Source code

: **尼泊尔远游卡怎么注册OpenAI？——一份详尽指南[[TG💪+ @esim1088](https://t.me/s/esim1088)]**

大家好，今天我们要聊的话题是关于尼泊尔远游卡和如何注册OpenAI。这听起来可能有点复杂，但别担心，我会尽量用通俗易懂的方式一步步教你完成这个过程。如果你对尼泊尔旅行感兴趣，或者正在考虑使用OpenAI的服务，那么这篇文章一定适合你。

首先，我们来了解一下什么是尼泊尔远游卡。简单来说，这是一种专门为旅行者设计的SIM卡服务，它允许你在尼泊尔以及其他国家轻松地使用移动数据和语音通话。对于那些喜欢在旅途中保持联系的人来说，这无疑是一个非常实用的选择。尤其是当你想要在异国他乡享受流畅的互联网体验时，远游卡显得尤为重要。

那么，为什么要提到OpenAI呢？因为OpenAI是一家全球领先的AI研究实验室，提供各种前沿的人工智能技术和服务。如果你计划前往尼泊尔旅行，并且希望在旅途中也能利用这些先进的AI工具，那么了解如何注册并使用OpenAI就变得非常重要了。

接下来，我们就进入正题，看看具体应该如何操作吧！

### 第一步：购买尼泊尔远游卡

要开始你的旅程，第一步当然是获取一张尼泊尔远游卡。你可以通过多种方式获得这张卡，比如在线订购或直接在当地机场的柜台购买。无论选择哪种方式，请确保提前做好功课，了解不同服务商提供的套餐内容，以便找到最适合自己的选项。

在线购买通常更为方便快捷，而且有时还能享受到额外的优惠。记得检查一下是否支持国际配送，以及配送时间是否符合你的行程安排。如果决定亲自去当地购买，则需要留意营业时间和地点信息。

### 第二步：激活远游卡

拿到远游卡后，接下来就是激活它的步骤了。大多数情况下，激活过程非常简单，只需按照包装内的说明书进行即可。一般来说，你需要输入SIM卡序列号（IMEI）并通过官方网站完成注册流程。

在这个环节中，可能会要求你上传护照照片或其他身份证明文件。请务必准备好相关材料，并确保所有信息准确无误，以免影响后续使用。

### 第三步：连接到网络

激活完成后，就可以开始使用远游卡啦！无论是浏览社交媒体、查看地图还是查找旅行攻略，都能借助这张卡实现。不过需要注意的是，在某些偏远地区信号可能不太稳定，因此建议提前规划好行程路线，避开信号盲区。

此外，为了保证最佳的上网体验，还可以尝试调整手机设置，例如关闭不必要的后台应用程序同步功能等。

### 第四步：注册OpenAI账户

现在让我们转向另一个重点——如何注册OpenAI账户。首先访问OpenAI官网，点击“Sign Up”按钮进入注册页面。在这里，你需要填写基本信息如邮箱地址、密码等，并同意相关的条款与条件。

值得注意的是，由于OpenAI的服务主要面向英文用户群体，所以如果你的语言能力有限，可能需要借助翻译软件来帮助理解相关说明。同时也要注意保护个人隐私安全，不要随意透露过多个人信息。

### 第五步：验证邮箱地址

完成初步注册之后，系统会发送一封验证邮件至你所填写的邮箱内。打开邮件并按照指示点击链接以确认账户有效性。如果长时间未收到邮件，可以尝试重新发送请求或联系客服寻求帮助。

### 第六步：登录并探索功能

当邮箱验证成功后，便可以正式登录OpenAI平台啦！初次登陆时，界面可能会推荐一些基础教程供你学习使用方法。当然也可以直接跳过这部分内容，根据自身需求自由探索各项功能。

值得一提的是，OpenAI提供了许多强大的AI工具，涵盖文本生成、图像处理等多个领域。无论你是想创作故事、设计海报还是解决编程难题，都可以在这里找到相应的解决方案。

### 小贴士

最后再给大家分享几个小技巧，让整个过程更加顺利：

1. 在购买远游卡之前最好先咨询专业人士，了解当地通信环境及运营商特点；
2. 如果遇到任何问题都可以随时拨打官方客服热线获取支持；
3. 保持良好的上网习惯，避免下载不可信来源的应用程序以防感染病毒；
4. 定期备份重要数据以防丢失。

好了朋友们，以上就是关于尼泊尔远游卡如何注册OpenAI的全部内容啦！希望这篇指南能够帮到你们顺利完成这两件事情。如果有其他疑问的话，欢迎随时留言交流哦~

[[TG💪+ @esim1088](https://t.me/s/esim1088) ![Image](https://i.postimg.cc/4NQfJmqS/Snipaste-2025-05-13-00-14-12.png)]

TASK TO COMPLETE
Only lines holding the word "https" are wanted, so copy each of them from the records above.

TASK RESULT
: **尼泊尔远游卡怎么注册OpenAI？——一份详尽指南[[TG💪+ @esim1088](https://t.me/s/esim1088)]**
[[TG💪+ @esim1088](https://t.me/s/esim1088) ![Image](https://i.postimg.cc/4NQfJmqS/Snipaste-2025-05-13-00-14-12.png)]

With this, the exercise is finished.